Pilihan Megawati bukan karena elektabilitas Ahok, melainkan karena tingkat kepuasan publik tinggi terhadap kinerjanya.
Beberapa hasil survei, Charta Politika, Maret 2106; Populi Centre; dan Saiful Mujani Research and Consulting (SMRC), Juni 2016; tingkat kepuasan politik di atas 70 persen. Tingkat elektabilitas Ahok top of mind mendekati 40 persen, jauh melampaui tingkat elektabilitas kandidat lain.
Kedua, pertalian antara kader PDI-P dan Megawati bersifat struktural dan hierarkis. Namun, karena Megawati adalah tokoh karismatik, relasi keduanya melampaui batas formal organisatoris, terutama karena naluri keibuan Megawati sangat kuat.
Relasi itu bagai pisau bermata dua, dapat menjalin hubungan erat antara kader dan pimpinan tertinggi partai sehingga mereka amat loyal, tetapi dapat pula menjurus pada kultus individu.
Gejala kedua semakin disadari sehingga mulai dirasakan upaya melakukan transformasi kepemimpinan yang karismatik menjadi demokratis.
Ketiga, relasi Ahok dengan vokalis PDI-P dapat ditelusuri dari perseteruannya mengenai masalah penyusunan APBD DKI Jakarta 2016, Rumah Sakit Sumber Waras, retribusi pengusaha dalam pembangunan reklamasi, dan sebagainya.
Dalam berbagai kasus itu, keterlibatan beberapa oknum DPRD DKI Jakarta sangat menonjol.

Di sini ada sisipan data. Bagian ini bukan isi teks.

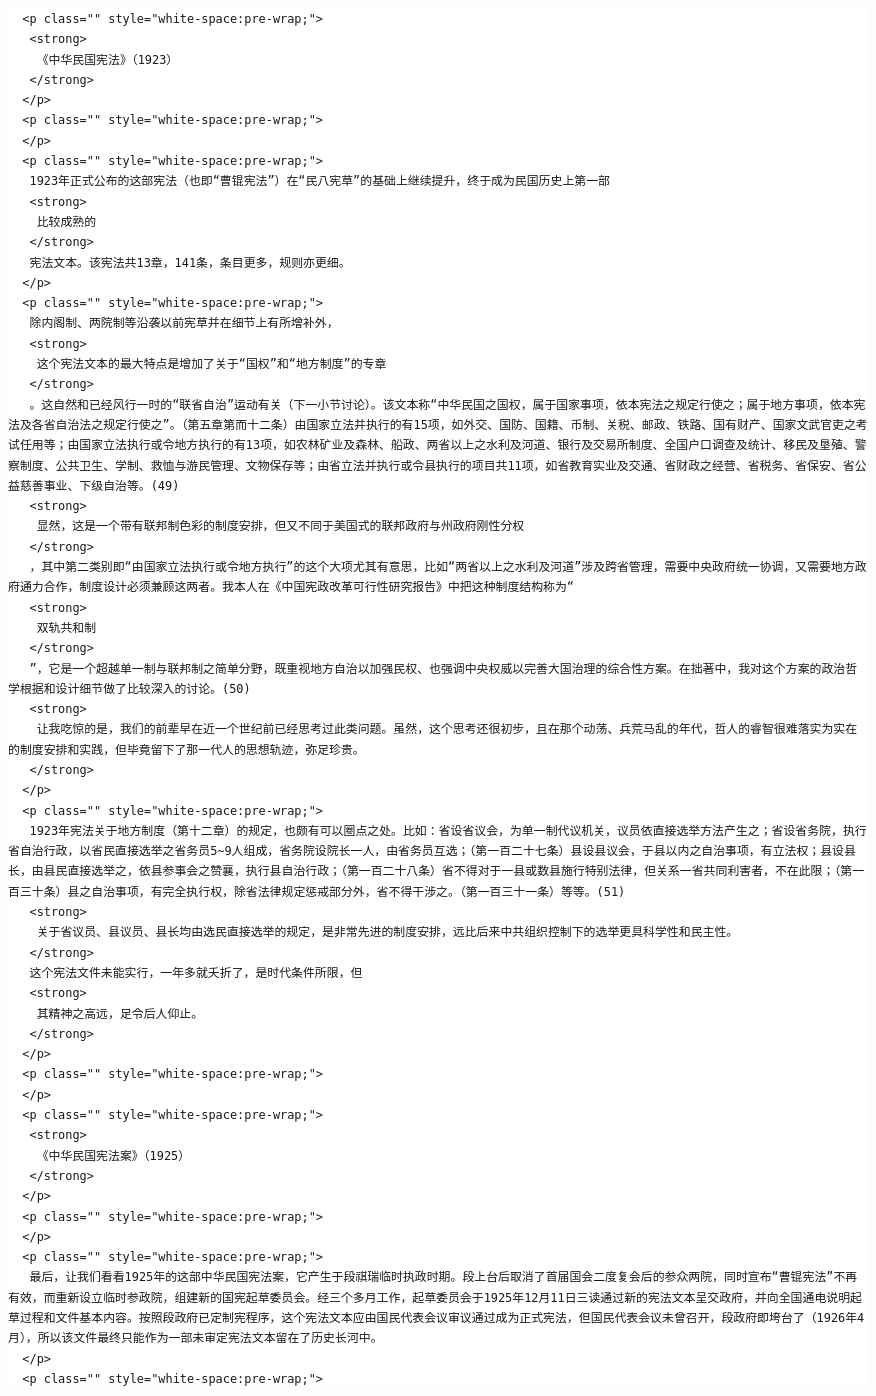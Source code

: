       <p class="" style="white-space:pre-wrap;">
       <strong>
        《中华民国宪法》（1923）
       </strong>
      </p>
      <p class="" style="white-space:pre-wrap;">
      </p>
      <p class="" style="white-space:pre-wrap;">
       1923年正式公布的这部宪法（也即“曹锟宪法”）在“民八宪草”的基础上继续提升，终于成为民国历史上第一部
       <strong>
        比较成熟的
       </strong>
       宪法文本。该宪法共13章，141条，条目更多，规则亦更细。
      </p>
      <p class="" style="white-space:pre-wrap;">
       除内阁制、两院制等沿袭以前宪草并在细节上有所增补外，
       <strong>
        这个宪法文本的最大特点是增加了关于“国权”和“地方制度”的专章
       </strong>
       。这自然和已经风行一时的“联省自治”运动有关（下一小节讨论）。该文本称“中华民国之国权，属于国家事项，依本宪法之规定行使之；属于地方事项，依本宪法及各省自治法之规定行使之”。（第五章第而十二条）由国家立法并执行的有15项，如外交、国防、国籍、币制、关税、邮政、铁路、国有财产、国家文武官吏之考试任用等；由国家立法执行或令地方执行的有13项，如农林矿业及森林、船政、两省以上之水利及河道、银行及交易所制度、全国户口调查及统计、移民及垦殖、警察制度、公共卫生、学制、救恤与游民管理、文物保存等；由省立法并执行或令县执行的项目共11项，如省教育实业及交通、省财政之经营、省税务、省保安、省公益慈善事业、下级自治等。(49)
       <strong>
        显然，这是一个带有联邦制色彩的制度安排，但又不同于美国式的联邦政府与州政府刚性分权
       </strong>
       ，其中第二类别即“由国家立法执行或令地方执行”的这个大项尤其有意思，比如“两省以上之水利及河道”涉及跨省管理，需要中央政府统一协调，又需要地方政府通力合作，制度设计必须兼顾这两者。我本人在《中国宪政改革可行性研究报告》中把这种制度结构称为“
       <strong>
        双轨共和制
       </strong>
       ”，它是一个超越单一制与联邦制之简单分野，既重视地方自治以加强民权、也强调中央权威以完善大国治理的综合性方案。在拙著中，我对这个方案的政治哲学根据和设计细节做了比较深入的讨论。(50)
       <strong>
        让我吃惊的是，我们的前辈早在近一个世纪前已经思考过此类问题。虽然，这个思考还很初步，且在那个动荡、兵荒马乱的年代，哲人的睿智很难落实为实在的制度安排和实践，但毕竟留下了那一代人的思想轨迹，弥足珍贵。
       </strong>
      </p>
      <p class="" style="white-space:pre-wrap;">
       1923年宪法关于地方制度（第十二章）的规定，也颇有可以圈点之处。比如：省设省议会，为单一制代议机关，议员依直接选举方法产生之；省设省务院，执行省自治行政，以省民直接选举之省务员5~9人组成，省务院设院长一人，由省务员互选；（第一百二十七条）县设县议会，于县以内之自治事项，有立法权；县设县长，由县民直接选举之，依县参事会之赞襄，执行县自治行政；（第一百二十八条）省不得对于一县或数县施行特别法律，但关系一省共同利害者，不在此限；（第一百三十条）县之自治事项，有完全执行权，除省法律规定惩戒部分外，省不得干涉之。（第一百三十一条）等等。(51)
       <strong>
        关于省议员、县议员、县长均由选民直接选举的规定，是非常先进的制度安排，远比后来中共组织控制下的选举更具科学性和民主性。
       </strong>
       这个宪法文件未能实行，一年多就夭折了，是时代条件所限，但
       <strong>
        其精神之高远，足令后人仰止。
       </strong>
      </p>
      <p class="" style="white-space:pre-wrap;">
      </p>
      <p class="" style="white-space:pre-wrap;">
       <strong>
        《中华民国宪法案》（1925）
       </strong>
      </p>
      <p class="" style="white-space:pre-wrap;">
      </p>
      <p class="" style="white-space:pre-wrap;">
       最后，让我们看看1925年的这部中华民国宪法案，它产生于段祺瑞临时执政时期。段上台后取消了首届国会二度复会后的参众两院，同时宣布“曹锟宪法”不再有效，而重新设立临时参政院，组建新的国宪起草委员会。经三个多月工作，起草委员会于1925年12月11日三读通过新的宪法文本呈交政府，并向全国通电说明起草过程和文件基本内容。按照段政府已定制宪程序，这个宪法文本应由国民代表会议审议通过成为正式宪法，但国民代表会议未曾召开，段政府即垮台了（1926年4月），所以该文件最终只能作为一部未审定宪法文本留在了历史长河中。
      </p>
      <p class="" style="white-space:pre-wrap;">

Akibatnya, persepsi publik terhadap kredibilitas lembaga wakil rakyat itu makin kedodoran.
Hubungan rumit
Hubungan makin rumit karena Ahok dan PDI-P bersaing merebut kasih sayang Megawati. Ahok merebut simpati Megawati dengan menunjukkan kerja keras mewujudkan kesejahteraan warga.
Sementara kader PDI-P memikat Megawati dengan alasan menjaga marwah, kehormatan, dan martabat partai yang telah dilecehkan Ahok karena maju lewat jalur perseorangan.
Padahal, sejak Pilkada 2102, Ahok dan Joko Widodo didukung PDI-P, masing-masing sebagai calon wakil gubernur dan gubernur.
Akhir-akhir ini kritik para vokalis PDI-P terhadap Ahok dapat melampaui batas kewajaran. Alih-alih memikat Megawati, mereka justru bisa dianggap membangkang atau merongrong wibawa ketua umum.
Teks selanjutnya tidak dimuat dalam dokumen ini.